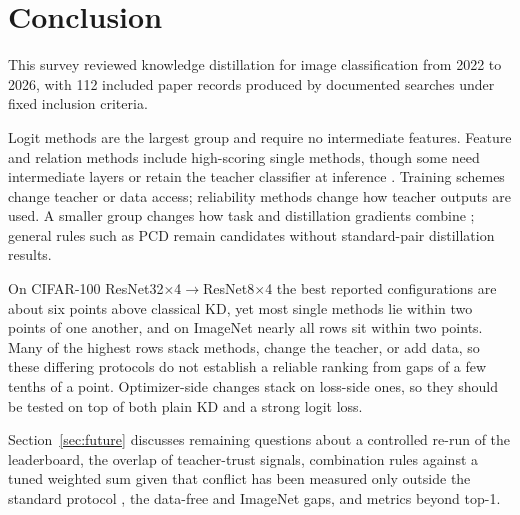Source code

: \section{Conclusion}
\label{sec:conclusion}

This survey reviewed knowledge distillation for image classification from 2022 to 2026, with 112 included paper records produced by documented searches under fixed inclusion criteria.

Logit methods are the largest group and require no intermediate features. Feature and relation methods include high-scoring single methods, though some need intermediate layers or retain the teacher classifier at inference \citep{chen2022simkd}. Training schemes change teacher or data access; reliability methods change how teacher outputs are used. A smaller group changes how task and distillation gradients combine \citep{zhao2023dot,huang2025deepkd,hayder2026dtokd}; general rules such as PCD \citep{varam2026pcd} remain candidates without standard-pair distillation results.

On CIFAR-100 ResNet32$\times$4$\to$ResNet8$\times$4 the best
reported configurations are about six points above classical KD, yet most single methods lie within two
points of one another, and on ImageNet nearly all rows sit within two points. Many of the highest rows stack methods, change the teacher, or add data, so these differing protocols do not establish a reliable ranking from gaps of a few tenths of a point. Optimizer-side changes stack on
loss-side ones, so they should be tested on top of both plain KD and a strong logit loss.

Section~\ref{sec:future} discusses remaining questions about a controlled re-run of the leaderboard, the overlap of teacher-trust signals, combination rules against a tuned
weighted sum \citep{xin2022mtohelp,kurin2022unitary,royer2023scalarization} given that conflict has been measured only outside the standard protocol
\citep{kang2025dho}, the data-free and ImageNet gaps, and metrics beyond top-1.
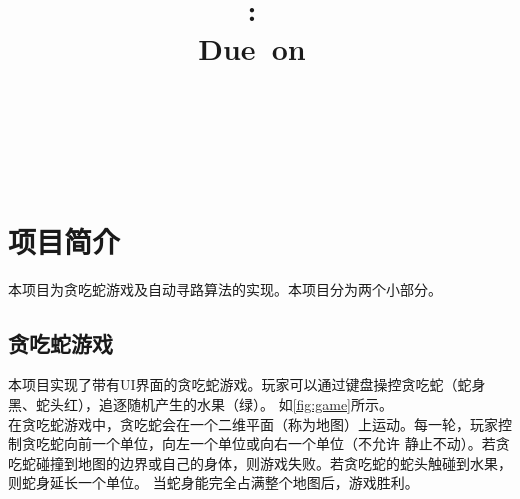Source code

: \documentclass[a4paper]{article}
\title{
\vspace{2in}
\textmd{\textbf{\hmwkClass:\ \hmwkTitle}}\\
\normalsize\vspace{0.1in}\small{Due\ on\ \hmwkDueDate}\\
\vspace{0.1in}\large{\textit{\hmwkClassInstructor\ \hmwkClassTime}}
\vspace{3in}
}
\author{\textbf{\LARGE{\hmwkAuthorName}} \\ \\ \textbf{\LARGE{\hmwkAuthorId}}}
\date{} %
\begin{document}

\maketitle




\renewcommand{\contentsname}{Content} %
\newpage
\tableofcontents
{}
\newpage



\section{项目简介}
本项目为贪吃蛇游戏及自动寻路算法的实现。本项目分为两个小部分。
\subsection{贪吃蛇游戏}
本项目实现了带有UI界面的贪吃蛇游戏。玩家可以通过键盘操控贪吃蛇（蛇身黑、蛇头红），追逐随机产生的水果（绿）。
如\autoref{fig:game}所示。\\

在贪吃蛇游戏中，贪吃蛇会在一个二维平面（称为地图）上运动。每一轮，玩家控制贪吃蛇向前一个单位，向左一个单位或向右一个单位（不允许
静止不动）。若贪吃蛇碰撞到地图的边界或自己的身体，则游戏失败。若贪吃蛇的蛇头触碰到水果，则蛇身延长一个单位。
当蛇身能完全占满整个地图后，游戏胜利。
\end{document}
☆ ☆ ☆ ☆ ☆ ☆ ☆
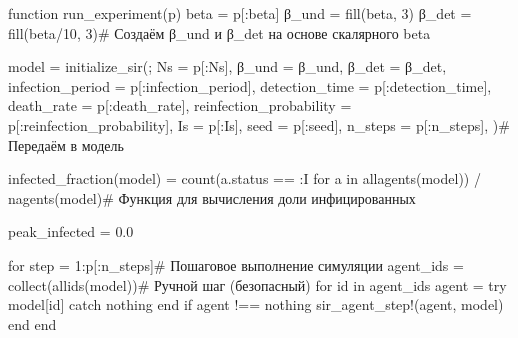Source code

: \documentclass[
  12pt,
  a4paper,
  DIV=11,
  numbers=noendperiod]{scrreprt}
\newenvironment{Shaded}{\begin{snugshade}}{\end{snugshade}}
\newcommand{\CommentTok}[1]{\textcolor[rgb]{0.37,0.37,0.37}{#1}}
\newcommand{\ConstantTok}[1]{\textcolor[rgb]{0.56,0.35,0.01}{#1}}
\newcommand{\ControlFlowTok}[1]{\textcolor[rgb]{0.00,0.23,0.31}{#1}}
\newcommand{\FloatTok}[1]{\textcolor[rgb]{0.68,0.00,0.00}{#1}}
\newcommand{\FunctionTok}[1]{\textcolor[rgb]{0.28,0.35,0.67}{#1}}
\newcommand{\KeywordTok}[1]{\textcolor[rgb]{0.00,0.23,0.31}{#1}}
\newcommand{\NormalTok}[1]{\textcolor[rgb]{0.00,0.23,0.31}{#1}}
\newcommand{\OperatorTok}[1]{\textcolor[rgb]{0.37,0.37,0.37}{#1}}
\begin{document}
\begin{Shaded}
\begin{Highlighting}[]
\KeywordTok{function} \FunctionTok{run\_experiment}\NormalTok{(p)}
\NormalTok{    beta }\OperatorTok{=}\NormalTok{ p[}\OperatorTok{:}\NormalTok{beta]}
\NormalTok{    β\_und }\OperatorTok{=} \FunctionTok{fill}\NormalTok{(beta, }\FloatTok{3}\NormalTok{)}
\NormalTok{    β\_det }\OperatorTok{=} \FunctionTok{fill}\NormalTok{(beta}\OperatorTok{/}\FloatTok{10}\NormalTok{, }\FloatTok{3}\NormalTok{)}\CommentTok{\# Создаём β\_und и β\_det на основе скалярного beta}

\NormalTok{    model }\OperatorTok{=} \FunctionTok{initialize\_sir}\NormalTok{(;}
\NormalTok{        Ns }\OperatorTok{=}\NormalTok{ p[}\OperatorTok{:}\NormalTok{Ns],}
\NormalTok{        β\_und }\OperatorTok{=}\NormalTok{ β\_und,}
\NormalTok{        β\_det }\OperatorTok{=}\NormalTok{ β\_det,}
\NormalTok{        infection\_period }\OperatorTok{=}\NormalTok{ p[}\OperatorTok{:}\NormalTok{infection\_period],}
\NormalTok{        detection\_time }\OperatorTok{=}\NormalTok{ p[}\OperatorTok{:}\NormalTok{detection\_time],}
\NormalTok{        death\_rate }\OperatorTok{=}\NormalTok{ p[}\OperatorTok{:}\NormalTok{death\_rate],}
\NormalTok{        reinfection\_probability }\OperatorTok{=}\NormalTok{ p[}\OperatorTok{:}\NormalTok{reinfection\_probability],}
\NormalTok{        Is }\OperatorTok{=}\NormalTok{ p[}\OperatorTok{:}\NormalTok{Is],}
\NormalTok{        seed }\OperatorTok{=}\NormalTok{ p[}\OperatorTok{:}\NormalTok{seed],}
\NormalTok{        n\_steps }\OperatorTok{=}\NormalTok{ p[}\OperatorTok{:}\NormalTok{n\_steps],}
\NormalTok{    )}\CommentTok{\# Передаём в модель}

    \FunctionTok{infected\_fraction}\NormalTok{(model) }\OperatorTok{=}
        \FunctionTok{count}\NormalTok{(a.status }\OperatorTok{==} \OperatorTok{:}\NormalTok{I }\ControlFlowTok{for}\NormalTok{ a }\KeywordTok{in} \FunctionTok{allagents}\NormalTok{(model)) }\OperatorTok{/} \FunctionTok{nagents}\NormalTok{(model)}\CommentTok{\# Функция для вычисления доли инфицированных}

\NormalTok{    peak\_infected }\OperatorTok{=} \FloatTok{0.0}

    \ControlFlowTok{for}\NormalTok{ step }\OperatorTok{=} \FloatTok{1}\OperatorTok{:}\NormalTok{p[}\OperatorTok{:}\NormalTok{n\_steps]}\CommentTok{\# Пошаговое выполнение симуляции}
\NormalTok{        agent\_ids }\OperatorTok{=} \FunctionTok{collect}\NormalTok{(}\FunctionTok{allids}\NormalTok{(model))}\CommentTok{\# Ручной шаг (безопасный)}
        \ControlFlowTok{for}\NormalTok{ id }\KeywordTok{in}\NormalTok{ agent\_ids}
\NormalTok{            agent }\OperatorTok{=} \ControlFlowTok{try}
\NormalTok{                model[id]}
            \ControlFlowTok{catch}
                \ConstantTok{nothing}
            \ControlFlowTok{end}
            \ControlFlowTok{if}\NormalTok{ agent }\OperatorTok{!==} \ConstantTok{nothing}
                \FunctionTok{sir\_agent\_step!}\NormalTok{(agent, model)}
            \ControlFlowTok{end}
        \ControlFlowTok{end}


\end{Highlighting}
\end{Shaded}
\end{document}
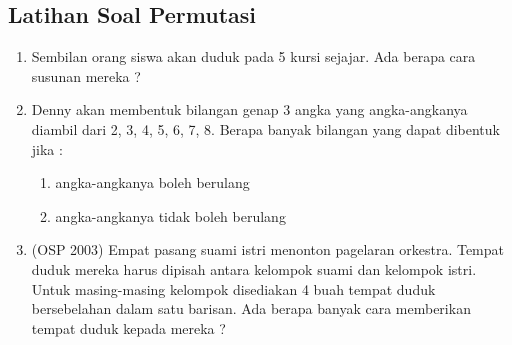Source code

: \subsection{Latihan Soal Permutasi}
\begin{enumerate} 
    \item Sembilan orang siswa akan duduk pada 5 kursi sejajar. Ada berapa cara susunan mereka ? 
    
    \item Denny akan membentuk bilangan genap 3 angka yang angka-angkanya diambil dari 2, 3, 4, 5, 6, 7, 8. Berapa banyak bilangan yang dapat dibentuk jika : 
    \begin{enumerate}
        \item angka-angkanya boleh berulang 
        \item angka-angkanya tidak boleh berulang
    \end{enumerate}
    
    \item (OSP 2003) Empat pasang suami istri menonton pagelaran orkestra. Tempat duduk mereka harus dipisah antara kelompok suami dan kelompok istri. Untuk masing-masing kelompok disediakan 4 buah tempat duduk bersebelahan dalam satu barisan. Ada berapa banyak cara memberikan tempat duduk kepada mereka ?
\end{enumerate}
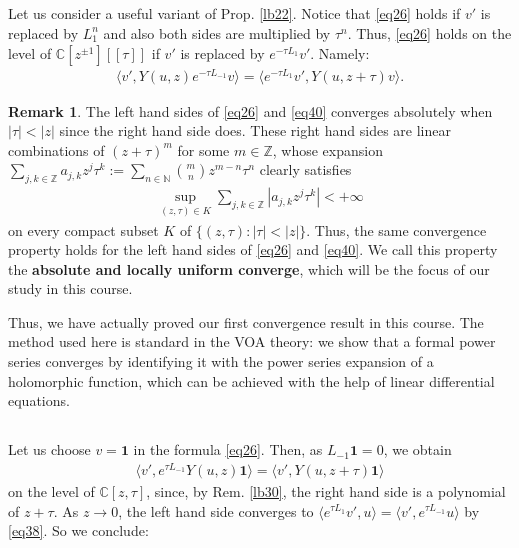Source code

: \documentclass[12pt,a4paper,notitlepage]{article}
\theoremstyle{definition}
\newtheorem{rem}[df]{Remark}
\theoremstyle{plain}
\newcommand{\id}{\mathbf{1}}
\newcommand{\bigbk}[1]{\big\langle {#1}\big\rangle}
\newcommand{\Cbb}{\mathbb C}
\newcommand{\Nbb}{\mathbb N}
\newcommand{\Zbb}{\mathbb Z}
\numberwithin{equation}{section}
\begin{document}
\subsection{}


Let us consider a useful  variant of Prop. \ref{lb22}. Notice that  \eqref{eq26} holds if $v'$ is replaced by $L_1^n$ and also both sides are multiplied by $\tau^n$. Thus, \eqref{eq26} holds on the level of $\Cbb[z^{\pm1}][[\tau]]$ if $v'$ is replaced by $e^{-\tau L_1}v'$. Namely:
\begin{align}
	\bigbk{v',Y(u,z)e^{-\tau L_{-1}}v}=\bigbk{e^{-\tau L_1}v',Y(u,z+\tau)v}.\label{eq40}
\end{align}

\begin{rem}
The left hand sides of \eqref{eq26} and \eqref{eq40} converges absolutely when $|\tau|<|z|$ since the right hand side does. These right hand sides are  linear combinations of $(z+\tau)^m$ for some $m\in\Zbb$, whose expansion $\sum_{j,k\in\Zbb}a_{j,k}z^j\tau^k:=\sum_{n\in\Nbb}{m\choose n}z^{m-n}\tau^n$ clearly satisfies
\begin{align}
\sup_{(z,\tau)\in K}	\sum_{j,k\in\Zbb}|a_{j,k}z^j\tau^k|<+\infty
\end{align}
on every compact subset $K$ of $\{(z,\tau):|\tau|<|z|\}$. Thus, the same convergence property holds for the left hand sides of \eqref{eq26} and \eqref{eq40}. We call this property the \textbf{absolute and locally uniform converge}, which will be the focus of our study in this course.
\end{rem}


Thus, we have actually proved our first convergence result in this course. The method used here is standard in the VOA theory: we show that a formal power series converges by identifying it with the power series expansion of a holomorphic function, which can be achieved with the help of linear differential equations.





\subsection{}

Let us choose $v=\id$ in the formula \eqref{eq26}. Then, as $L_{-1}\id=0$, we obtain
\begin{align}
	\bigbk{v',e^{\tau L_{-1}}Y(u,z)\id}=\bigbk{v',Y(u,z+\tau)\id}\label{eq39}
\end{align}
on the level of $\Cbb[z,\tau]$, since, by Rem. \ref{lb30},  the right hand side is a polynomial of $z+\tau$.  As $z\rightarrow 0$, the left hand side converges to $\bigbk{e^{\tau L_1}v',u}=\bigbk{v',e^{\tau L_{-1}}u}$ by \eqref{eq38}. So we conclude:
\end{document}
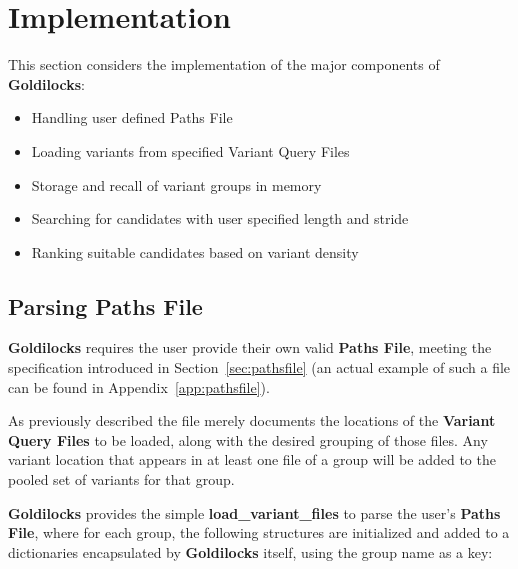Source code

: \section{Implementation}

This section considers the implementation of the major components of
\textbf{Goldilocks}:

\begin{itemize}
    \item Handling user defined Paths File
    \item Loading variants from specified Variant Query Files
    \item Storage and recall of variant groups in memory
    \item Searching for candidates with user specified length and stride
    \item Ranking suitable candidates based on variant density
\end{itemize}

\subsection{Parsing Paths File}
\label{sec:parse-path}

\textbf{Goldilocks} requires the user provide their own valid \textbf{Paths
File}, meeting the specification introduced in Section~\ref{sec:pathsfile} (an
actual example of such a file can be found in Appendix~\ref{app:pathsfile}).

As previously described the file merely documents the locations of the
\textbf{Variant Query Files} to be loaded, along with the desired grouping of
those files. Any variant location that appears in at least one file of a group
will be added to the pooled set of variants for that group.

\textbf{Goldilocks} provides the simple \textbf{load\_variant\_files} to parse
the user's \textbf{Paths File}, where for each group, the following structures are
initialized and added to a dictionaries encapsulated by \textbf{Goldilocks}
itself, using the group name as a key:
☆ ☆ ☆ ☆ ☆ ☆ ☆
#### [TASK ITEM]
Scan the listing for "variants" and copy out each line that has it.

#### [YOUR SOLUTION]
    \item Loading variants from specified Variant Query Files
will be added to the pooled set of variants for that group.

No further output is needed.